:: Material shown ::
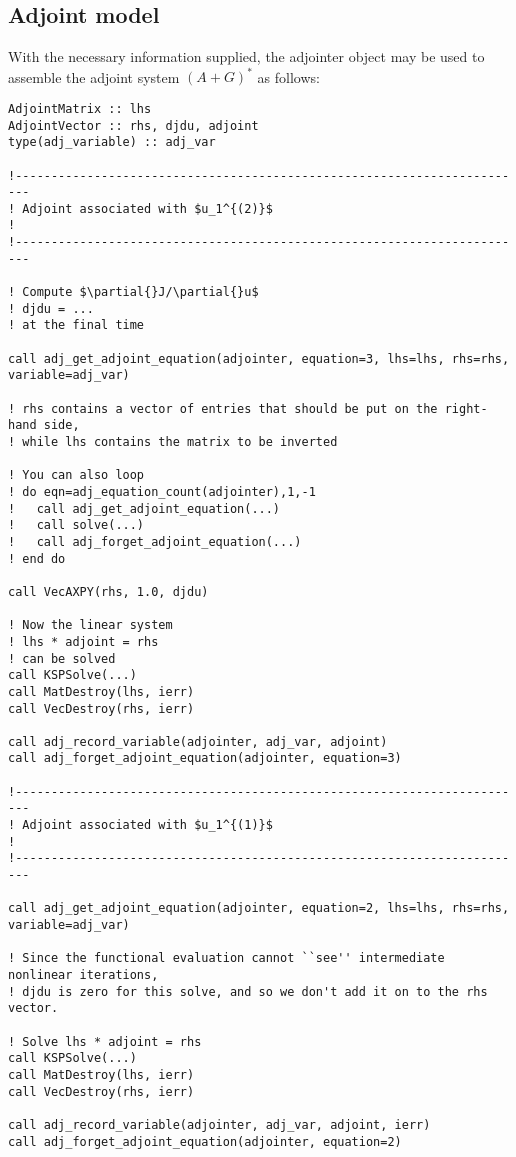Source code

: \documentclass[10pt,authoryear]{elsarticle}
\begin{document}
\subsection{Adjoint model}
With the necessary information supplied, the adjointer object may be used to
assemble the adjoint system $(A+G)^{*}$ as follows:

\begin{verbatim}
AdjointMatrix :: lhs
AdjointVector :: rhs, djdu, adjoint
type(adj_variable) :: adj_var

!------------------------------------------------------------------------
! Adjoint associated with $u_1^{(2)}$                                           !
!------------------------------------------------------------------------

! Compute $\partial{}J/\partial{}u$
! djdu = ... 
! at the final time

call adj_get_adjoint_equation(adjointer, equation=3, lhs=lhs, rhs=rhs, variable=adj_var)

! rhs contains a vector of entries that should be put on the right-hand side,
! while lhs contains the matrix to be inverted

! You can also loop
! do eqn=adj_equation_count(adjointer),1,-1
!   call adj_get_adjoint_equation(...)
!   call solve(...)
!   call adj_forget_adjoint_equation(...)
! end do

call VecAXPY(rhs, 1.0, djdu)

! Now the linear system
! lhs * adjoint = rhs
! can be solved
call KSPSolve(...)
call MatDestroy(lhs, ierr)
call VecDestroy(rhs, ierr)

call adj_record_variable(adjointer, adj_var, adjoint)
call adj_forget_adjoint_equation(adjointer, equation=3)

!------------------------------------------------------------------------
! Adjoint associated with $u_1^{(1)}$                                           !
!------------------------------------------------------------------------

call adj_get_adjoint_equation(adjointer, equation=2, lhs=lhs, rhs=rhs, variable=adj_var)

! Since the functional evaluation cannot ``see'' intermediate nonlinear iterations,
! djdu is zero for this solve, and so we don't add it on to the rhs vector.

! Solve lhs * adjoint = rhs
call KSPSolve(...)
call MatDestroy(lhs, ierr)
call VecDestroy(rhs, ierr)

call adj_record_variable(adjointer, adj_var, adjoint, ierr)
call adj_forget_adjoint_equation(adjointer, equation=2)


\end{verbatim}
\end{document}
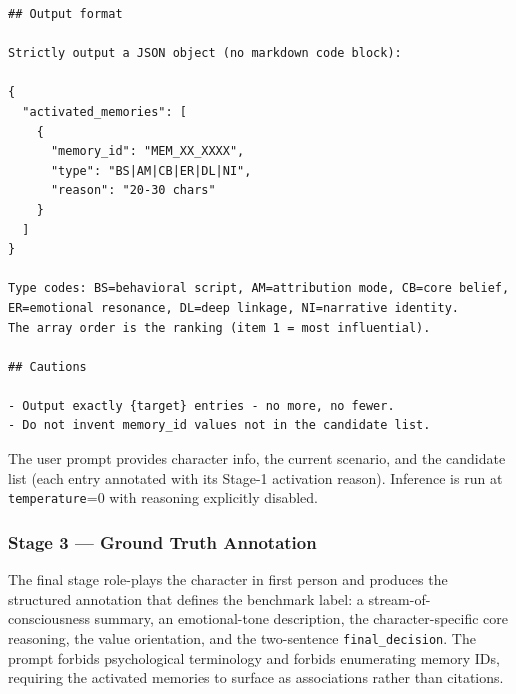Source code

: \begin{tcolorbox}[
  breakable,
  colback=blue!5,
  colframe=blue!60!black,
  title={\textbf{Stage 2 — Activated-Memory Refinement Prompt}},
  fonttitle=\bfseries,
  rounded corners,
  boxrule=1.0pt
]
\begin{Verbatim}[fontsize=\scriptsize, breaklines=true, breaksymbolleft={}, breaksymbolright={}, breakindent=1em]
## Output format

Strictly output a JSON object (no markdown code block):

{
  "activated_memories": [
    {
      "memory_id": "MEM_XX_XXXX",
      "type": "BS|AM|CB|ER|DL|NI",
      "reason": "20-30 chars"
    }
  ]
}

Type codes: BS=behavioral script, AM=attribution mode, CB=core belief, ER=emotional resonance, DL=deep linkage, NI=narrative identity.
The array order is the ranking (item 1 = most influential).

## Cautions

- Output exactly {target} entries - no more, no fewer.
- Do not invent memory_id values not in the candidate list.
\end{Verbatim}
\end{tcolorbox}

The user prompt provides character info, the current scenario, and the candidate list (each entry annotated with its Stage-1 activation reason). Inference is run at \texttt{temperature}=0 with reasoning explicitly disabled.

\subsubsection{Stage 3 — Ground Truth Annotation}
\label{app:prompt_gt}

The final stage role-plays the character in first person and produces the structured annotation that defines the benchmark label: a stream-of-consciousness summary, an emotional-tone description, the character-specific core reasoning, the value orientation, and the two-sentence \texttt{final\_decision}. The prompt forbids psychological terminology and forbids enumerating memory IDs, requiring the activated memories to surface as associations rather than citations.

:: About this task ::
Exclude the pictures and give back the rest of the data above exactly as written.

:: Output of the exercise ::
Source code

: \documentclass[10pt,authoryear]{elsarticle}
\begin{document}
\subsection{Adjoint model}
With the necessary information supplied, the adjointer object may be used to
assemble the adjoint system $(A+G)^{*}$ as follows:

\begin{verbatim}
AdjointMatrix :: lhs
AdjointVector :: rhs, djdu, adjoint
type(adj_variable) :: adj_var

!------------------------------------------------------------------------
! Adjoint associated with $u_1^{(2)}$                                           !
!------------------------------------------------------------------------

! Compute $\partial{}J/\partial{}u$
! djdu = ... 
! at the final time

call adj_get_adjoint_equation(adjointer, equation=3, lhs=lhs, rhs=rhs, variable=adj_var)

! rhs contains a vector of entries that should be put on the right-hand side,
! while lhs contains the matrix to be inverted

! You can also loop
! do eqn=adj_equation_count(adjointer),1,-1
!   call adj_get_adjoint_equation(...)
!   call solve(...)
!   call adj_forget_adjoint_equation(...)
! end do

call VecAXPY(rhs, 1.0, djdu)

! Now the linear system
! lhs * adjoint = rhs
! can be solved
call KSPSolve(...)
call MatDestroy(lhs, ierr)
call VecDestroy(rhs, ierr)

call adj_record_variable(adjointer, adj_var, adjoint)
call adj_forget_adjoint_equation(adjointer, equation=3)

!------------------------------------------------------------------------
! Adjoint associated with $u_1^{(1)}$                                           !
!------------------------------------------------------------------------

call adj_get_adjoint_equation(adjointer, equation=2, lhs=lhs, rhs=rhs, variable=adj_var)

! Since the functional evaluation cannot ``see'' intermediate nonlinear iterations,
! djdu is zero for this solve, and so we don't add it on to the rhs vector.

! Solve lhs * adjoint = rhs
call KSPSolve(...)
call MatDestroy(lhs, ierr)
call VecDestroy(rhs, ierr)

call adj_record_variable(adjointer, adj_var, adjoint, ierr)
call adj_forget_adjoint_equation(adjointer, equation=2)


\end{verbatim}
\end{document}
Source code

: \begin{tcolorbox}[
  breakable,
  colback=blue!5,
  colframe=blue!60!black,
  title={\textbf{Stage 2 — Activated-Memory Refinement Prompt}},
  fonttitle=\bfseries,
  rounded corners,
  boxrule=1.0pt
]
\begin{Verbatim}[fontsize=\scriptsize, breaklines=true, breaksymbolleft={}, breaksymbolright={}, breakindent=1em]
## Output format

Strictly output a JSON object (no markdown code block):

{
  "activated_memories": [
    {
      "memory_id": "MEM_XX_XXXX",
      "type": "BS|AM|CB|ER|DL|NI",
      "reason": "20-30 chars"
    }
  ]
}

Type codes: BS=behavioral script, AM=attribution mode, CB=core belief, ER=emotional resonance, DL=deep linkage, NI=narrative identity.
The array order is the ranking (item 1 = most influential).

## Cautions

- Output exactly {target} entries - no more, no fewer.
- Do not invent memory_id values not in the candidate list.
\end{Verbatim}
\end{tcolorbox}

The user prompt provides character info, the current scenario, and the candidate list (each entry annotated with its Stage-1 activation reason). Inference is run at \texttt{temperature}=0 with reasoning explicitly disabled.

\subsubsection{Stage 3 — Ground Truth Annotation}
\label{app:prompt_gt}

The final stage role-plays the character in first person and produces the structured annotation that defines the benchmark label: a stream-of-consciousness summary, an emotional-tone description, the character-specific core reasoning, the value orientation, and the two-sentence \texttt{final\_decision}. The prompt forbids psychological terminology and forbids enumerating memory IDs, requiring the activated memories to surface as associations rather than citations.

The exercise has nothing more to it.